What you are asked to do :: Among the records, which lines include "inasie"? List them.

Data in this exercise ::
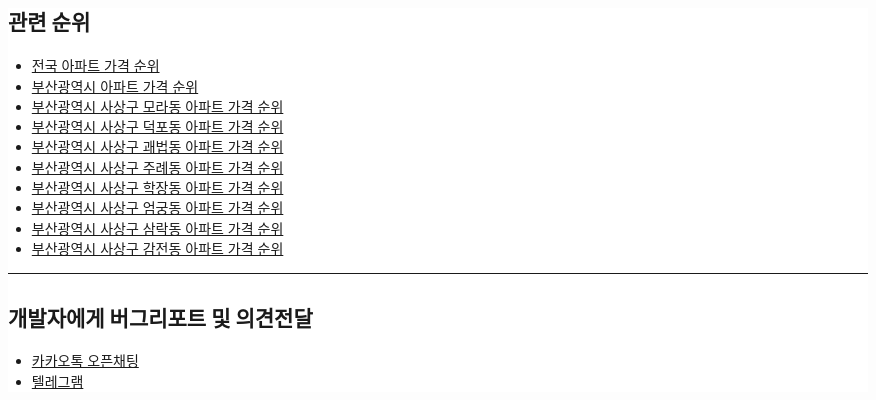 
## 관련 순위

- [전국 아파트 가격 순위](https://inasie.github.io/apt-ranking/전국)
- [부산광역시 아파트 가격 순위](https://inasie.github.io/apt-ranking/부산광역시)
- [부산광역시 사상구 모라동 아파트 가격 순위](https://inasie.github.io/apt-ranking/부산광역시-사상구-모라동)
- [부산광역시 사상구 덕포동 아파트 가격 순위](https://inasie.github.io/apt-ranking/부산광역시-사상구-덕포동)
- [부산광역시 사상구 괘법동 아파트 가격 순위](https://inasie.github.io/apt-ranking/부산광역시-사상구-괘법동)
- [부산광역시 사상구 주례동 아파트 가격 순위](https://inasie.github.io/apt-ranking/부산광역시-사상구-주례동)
- [부산광역시 사상구 학장동 아파트 가격 순위](https://inasie.github.io/apt-ranking/부산광역시-사상구-학장동)
- [부산광역시 사상구 엄궁동 아파트 가격 순위](https://inasie.github.io/apt-ranking/부산광역시-사상구-엄궁동)
- [부산광역시 사상구 삼락동 아파트 가격 순위](https://inasie.github.io/apt-ranking/부산광역시-사상구-삼락동)
- [부산광역시 사상구 감전동 아파트 가격 순위](https://inasie.github.io/apt-ranking/부산광역시-사상구-감전동)


---

## 개발자에게 버그리포트 및 의견전달

- [카카오톡 오픈채팅](https://open.kakao.com/o/gLJUAP4)
- [텔레그램](https://t.me/inasie)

Answer to the exercise ::
- [전국 아파트 가격 순위](https://inasie.github.io/apt-ranking/전국)
- [부산광역시 아파트 가격 순위](https://inasie.github.io/apt-ranking/부산광역시)
- [부산광역시 사상구 모라동 아파트 가격 순위](https://inasie.github.io/apt-ranking/부산광역시-사상구-모라동)
- [부산광역시 사상구 덕포동 아파트 가격 순위](https://inasie.github.io/apt-ranking/부산광역시-사상구-덕포동)
- [부산광역시 사상구 괘법동 아파트 가격 순위](https://inasie.github.io/apt-ranking/부산광역시-사상구-괘법동)
- [부산광역시 사상구 주례동 아파트 가격 순위](https://inasie.github.io/apt-ranking/부산광역시-사상구-주례동)
- [부산광역시 사상구 학장동 아파트 가격 순위](https://inasie.github.io/apt-ranking/부산광역시-사상구-학장동)
- [부산광역시 사상구 엄궁동 아파트 가격 순위](https://inasie.github.io/apt-ranking/부산광역시-사상구-엄궁동)
- [부산광역시 사상구 삼락동 아파트 가격 순위](https://inasie.github.io/apt-ranking/부산광역시-사상구-삼락동)
- [부산광역시 사상구 감전동 아파트 가격 순위](https://inasie.github.io/apt-ranking/부산광역시-사상구-감전동)
- [텔레그램](https://t.me/inasie)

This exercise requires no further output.